Note that as of 2023, the specifications do not perfectly distinguish between relay cells and relay messages. This is because, until recently, there was a 1-to-1 relationship between the two: every relay cell held a single relay message. As proposal 340 is implemented, we will revise the specifications for improved clarify on this point.
Other kinds of relay messages can be used for more advanced functionality.
Using a system called conflux a client can build multiple circuits to the same exit node, and associate those circuits within a conflux set. Once this is done, relay messages can be sent over either circuit in the set, depending on capacity and performance.
For more on conflux, which has been integrated into the C tor implementation, but not yet (as of 2023) into this document, see proposal 329.
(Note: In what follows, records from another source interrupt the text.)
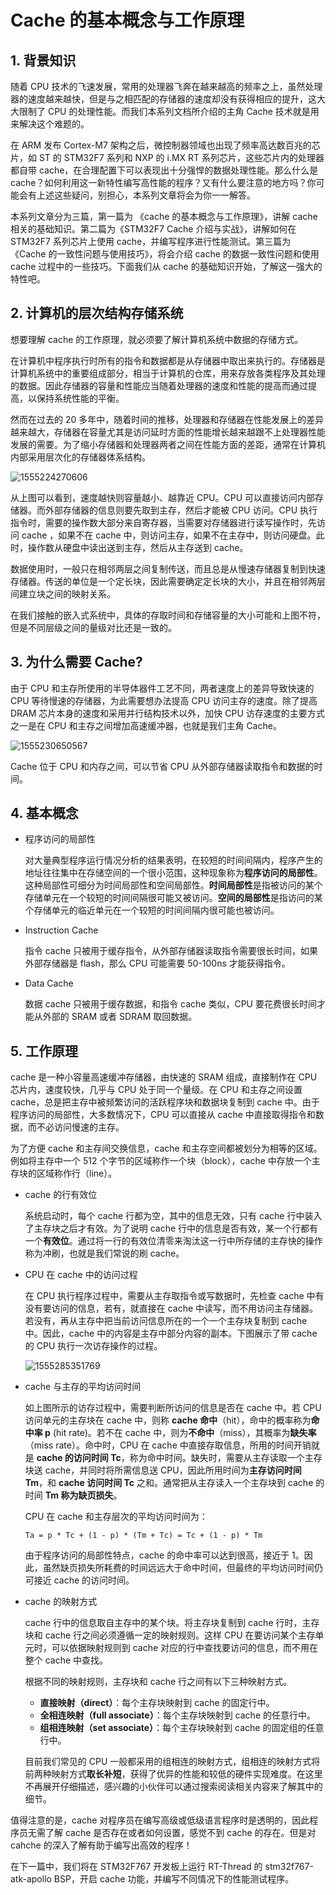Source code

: # Cache 的基本概念与工作原理

## 1. 背景知识

随着 CPU 技术的飞速发展，常用的处理器飞奔在越来越高的频率之上，虽然处理器的速度越来越快，但是与之相匹配的存储器的速度却没有获得相应的提升，这大大限制了 CPU 的处理性能。而我们本系列文档所介绍的主角 Cache 技术就是用来解决这个难题的。

在 ARM 发布 Cortex-M7 架构之后，微控制器领域也出现了频率高达数百兆的芯片，如 ST 的 STM32F7 系列和 NXP 的 i.MX RT 系列芯片，这些芯片内的处理器都自带 cache，在合理配置下可以表现出十分强悍的数据处理性能。那么什么是 cache？如何利用这一新特性编写高性能的程序？又有什么要注意的地方吗？你可能会有上述这些疑问，别担心，本系列文章将会为你一一解答。

本系列文章分为三篇，第一篇为 《cache 的基本概念与工作原理》，讲解 cache 相关的基础知识。第二篇为《STM32F7 Cache 介绍与实战》，讲解如何在 STM32F7 系列芯片上使用 cache，并编写程序进行性能测试。第三篇为《Cache 的一致性问题与使用技巧》，将会介绍 cache 的数据一致性问题和使用 cache 过程中的一些技巧。下面我们从 cache 的基础知识开始，了解这一强大的特性吧。

## 2. 计算机的层次结构存储系统

想要理解 cache 的工作原理，就必须要了解计算机系统中数据的存储方式。

在计算机中程序执行时所有的指令和数据都是从存储器中取出来执行的。存储器是计算机系统中的重要组成部分，相当于计算机的仓库，用来存放各类程序及其处理的数据。因此存储器的容量和性能应当随着处理器的速度和性能的提高而通过提高，以保持系统性能的平衡。

然而在过去的 20 多年中，随着时间的推移，处理器和存储器在性能发展上的差异越来越大，存储器在容量尤其是访问延时方面的性能增长越来越跟不上处理器性能发展的需要。为了缩小存储器和处理器两者之间在性能方面的差距，通常在计算机内部采用层次化的存储器体系结构。

![1555224270606](assets/1555224270606.png)

从上图可以看到，速度越快则容量越小、越靠近 CPU。CPU 可以直接访问内部存储器。而外部存储器的信息则要先取到主存，然后才能被 CPU 访问。CPU 执行指令时，需要的操作数大部分来自寄存器，当需要对存储器进行读写操作时，先访问 cache ，如果不在 cache 中，则访问主存，如果不在主存中，则访问硬盘。此时，操作数从硬盘中读出送到主存，然后从主存送到 cache。

数据使用时，一般只在相邻两层之间复制传送，而且总是从慢速存储器复制到快速存储器。传送的单位是一个定长块，因此需要确定定长块的大小，并且在相邻两层间建立块之间的映射关系。

在我们接触的嵌入式系统中，具体的存取时间和存储容量的大小可能和上图不符，但是不同层级之间的量级对比还是一致的。

## 3. 为什么需要 Cache?

由于 CPU 和主存所使用的半导体器件工艺不同，两者速度上的差异导致快速的 CPU 等待慢速的存储器，为此需要想办法提高 CPU 访问主存的速度。除了提高 DRAM 芯片本身的速度和采用并行结构技术以外，加快 CPU 访存速度的主要方式之一是在 CPU 和主存之间增加高速缓冲器，也就是我们主角 Cache。

![1555230650567](assets/1555230650567.png)

Cache 位于 CPU 和内存之间，可以节省 CPU 从外部存储器读取指令和数据的时间。

## 4. 基本概念

- 程序访问的局部性

  对大量典型程序运行情况分析的结果表明，在较短的时间间隔内，程序产生的地址往往集中在存储空间的一个很小范围，这种现象称为**程序访问的局部性**。这种局部性可细分为时间局部性和空间局部性。**时间局部性**是指被访问的某个存储单元在一个较短的时间间隔很可能又被访问。**空间的局部性**是指访问的某个存储单元的临近单元在一个较短的时间间隔内很可能也被访问。

- Instruction Cache 

  指令 cache 只被用于缓存指令，从外部存储器读取指令需要很长时间，如果外部存储器是 flash，那么 CPU 可能需要 50-100ns 才能获得指令。

- Data Cache 

  数据 cache 只被用于缓存数据，和指令 cache 类似，CPU 要花费很长时间才能从外部的 SRAM 或者 SDRAM 取回数据。

## 5. 工作原理

cache 是一种小容量高速缓冲存储器，由快速的 SRAM 组成，直接制作在 CPU 芯片内，速度较快，几乎与 CPU 处于同一个量级。在 CPU 和主存之间设置 cache，总是把主存中被频繁访问的活跃程序块和数据块复制到 cache 中。由于程序访问的局部性，大多数情况下，CPU 可以直接从 cache 中直接取得指令和数据，而不必访问慢速的主存。

为了方便 cache 和主存间交换信息，cache 和主存空间都被划分为相等的区域。例如将主存中一个 512 个字节的区域称作一个块（block），cache 中存放一个主存块的区域称作行（line）。

- cache 的行有效位

  系统启动时，每个 cache 行都为空，其中的信息无效，只有 cache 行中装入了主存块之后才有效。为了说明 cache 行中的信息是否有效，某一个行都有一个**有效位**。通过将一行的有效位清零来淘汰这一行中所存储的主存快的操作称为冲刷，也就是我们常说的刷 cache。

- CPU 在 cache 中的访问过程

  在 CPU 执行程序过程中，需要从主存取指令或写数据时，先检查 cache 中有没有要访问的信息，若有，就直接在 cache 中读写，而不用访问主存储器。若没有，再从主存中把当前访问信息所在的一个一个主存块复制到 cache 中。因此，cache 中的内容是主存中部分内容的副本。下图展示了带 cache 的 CPU 执行一次访存操作的过程。

   ![1555285351769](assets/1555285351769.png)

- cache 与主存的平均访问时间

  如上图所示的访存过程中，需要判断所访问的信息是否在 cache 中。若 CPU 访问单元的主存块在 cache 中，则称 **cache 命中**（hit），命中的概率称为**命中率 p** (hit rate)。若不在 cache 中，则为**不命中**（miss），其概率为**缺失率**（miss rate）。命中时，CPU 在 cache 中直接存取信息，所用的时间开销就是 **cache 的访问时间 Tc**，称为命中时间。缺失时，需要从主存读取一个主存块送 cache，并同时将所需信息送 CPU，因此所用时间为**主存访问时间 Tm**，和 **cache 访问时间 Tc** 之和。通常把从主存读入一个主存块到 cache 的时间 **Tm 称为缺页损失**。

  CPU 在 cache 和主存层次的平均访问时间为：

  `Ta = p * Tc + (1 - p) * (Tm + Tc) = Tc + (1 - p) * Tm`

  由于程序访问的局部性特点，cache 的命中率可以达到很高，接近于 1。因此，虽然缺页损失所耗费的时间远远大于命中时间，但最终的平均访问时间仍可接近 cache 的访问时间。

- cache 的映射方式

  cache 行中的信息取自主存中的某个块。将主存块复制到 cache 行时，主存块和 cache 行之间必须遵循一定的映射规则。这样 CPU 在要访问某个主存单元时，可以依据映射规则到 cache 对应的行中查找要访问的信息，而不用在整个 cache 中查找。

  根据不同的映射规则，主存块和 cache 行之间有以下三种映射方式。

  - **直接映射（direct）**：每个主存块映射到 cache 的固定行中。
  - **全相连映射（full associate）**：每个主存块映射到 cache 的任意行中。
  - **组相连映射（set associate）**：每个主存块映射到 cache 的固定组的任意行中。

  目前我们常见的 CPU 一般都采用的组相连的映射方式，组相连的映射方式将前两种映射方式**取长补短**，获得了优异的性能和较低的硬件实现难度。在这里不再展开仔细描述，感兴趣的小伙伴可以通过搜索阅读相关内容来了解其中的细节。

值得注意的是，cache 对程序员在编写高级或低级语言程序时是透明的，因此程序员无需了解 cache 是否存在或者如何设置，感觉不到 cache 的存在。但是对 cahche 的深入了解有助于编写出高效的程序！

在下一篇中，我们将在 STM32F767 开发板上运行 RT-Thread 的 stm32f767-atk-apollo BSP，开启 cache 功能，并编写不同情况下的性能测试程序。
Advanced topics: Onion services and responder anonymity
In addition to initiating anonymous communications, clients can also arrange to receive communications without revealing their identity or location. This is called responder anonymity, and the mechanism Tor uses to achieve it is called onion services (or "hidden services" or "rendezvous services" in some older documentation).
For the details on onion services, see the Tor Rendezvous Specification.
Advanced topics: Censorship resistence
In some places, Tor is censored. Typically, censors do this by blocking connections to the addresses of the known Tor relays, and by blocking traffic that resembles Tor.
To resist this censorship, some Tor relays, called bridges, are unlisted in the public directory: their addresses are distributed by other means. (To distinguish ordinary published relays from bridges, we sometimes call them public relays.)
Additionally, Tor clients and bridges can use extension programs, called pluggable transports, that obfuscate their traffic to make it harder to detect.